> Description of the task
Set down, without alteration, the lines from the one that contains "He was himself" through the final line of the material below.

━━━ Provided data ━━━

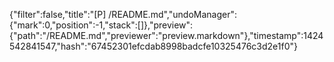 {"filter":false,"title":"[P] /README.md","undoManager":{"mark":0,"position":-1,"stack":[]},"preview":{"path":"/README.md","previewer":"preview.markdown"},"timestamp":1424542841547,"hash":"67452301efcdab8998badcfe10325476c3d2e1f0"}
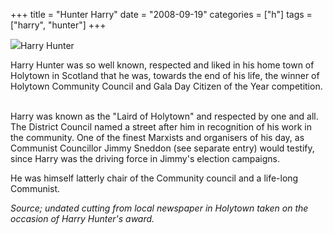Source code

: +++
title = "Hunter Harry"
date = "2008-09-19"
categories = ["h"]
tags = ["harry", "hunter"]
+++

![](http://79.170.40.183/grahamstevenson.me.uk/images/stories/hunter%20harry(1).jpg)Harry Hunter

Harry Hunter was so well known, respected and liked in his home town of Holytown in Scotland that he was, towards the end of his life, the winner of Holytown Community Council and Gala Day Citizen of the Year competition.  

Harry was known as the "Laird of Holytown" and respected by one and all. The District Council named a street after him in recognition of his work in the community. One of the finest Marxists and organisers of his day, as Communist Councillor Jimmy Sneddon (see separate entry) would testify, since Harry was the driving force in Jimmy's election campaigns.

He was himself latterly chair of the Community council and a life-long Communist.

_Source; undated cutting from local newspaper in Holytown taken on the occasion of Harry Hunter's award._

━━━

> Your solution
He was himself latterly chair of the Community council and a life-long Communist.

_Source; undated cutting from local newspaper in Holytown taken on the occasion of Harry Hunter's award._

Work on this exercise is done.